### What you have to do
Please retype the entries that follow exactly as they are, leaving the images behind.

+++ Dataset excerpts

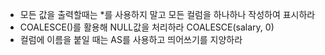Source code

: - 모든 값을 출력할때는 *를 사용하지 말고 모든 컬럼을 하나하나 작성하여 표시하라
- COALESCE()를 활용해 NULL값을 처리하라 COALESCE(salary, 0)
- 컬럼에 이름을 붙일 때는 AS를 사용하고 띄어쓰기를 지양하라
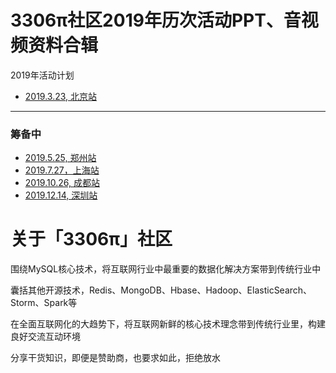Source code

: # 3306π社区2019年历次活动PPT、音视频资料合辑

2019年活动计划
* [2019.3.23, 北京站](2019.03.23-北京)
----
 ### 筹备中 
 
* [2019.5.25, 郑州站]()
* [2019.7.27，上海站]()
* [2019.10.26, 成都站]()
* [2019.12.14, 深圳站]()

# 关于「3306π」社区

围绕MySQL核心技术，将互联网行业中最重要的数据化解决方案带到传统行业中

囊括其他开源技术，Redis、MongoDB、Hbase、Hadoop、ElasticSearch、Storm、Spark等

在全面互联网化的大趋势下，将互联网新鲜的核心技术理念带到传统行业里，构建良好交流互动环境

分享干货知识，即便是赞助商，也要求如此，拒绝放水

++++++

### Solution for this task
Source code

: - 모든 값을 출력할때는 *를 사용하지 말고 모든 컬럼을 하나하나 작성하여 표시하라
- COALESCE()를 활용해 NULL값을 처리하라 COALESCE(salary, 0)
- 컬럼에 이름을 붙일 때는 AS를 사용하고 띄어쓰기를 지양하라
Source code

: # 3306π社区2019年历次活动PPT、音视频资料合辑

2019年活动计划
* [2019.3.23, 北京站](2019.03.23-北京)
----
 ### 筹备中 
 
* [2019.5.25, 郑州站]()
* [2019.7.27，上海站]()
* [2019.10.26, 成都站]()
* [2019.12.14, 深圳站]()

# 关于「3306π」社区

围绕MySQL核心技术，将互联网行业中最重要的数据化解决方案带到传统行业中

囊括其他开源技术，Redis、MongoDB、Hbase、Hadoop、ElasticSearch、Storm、Spark等

在全面互联网化的大趋势下，将互联网新鲜的核心技术理念带到传统行业里，构建良好交流互动环境

分享干货知识，即便是赞助商，也要求如此，拒绝放水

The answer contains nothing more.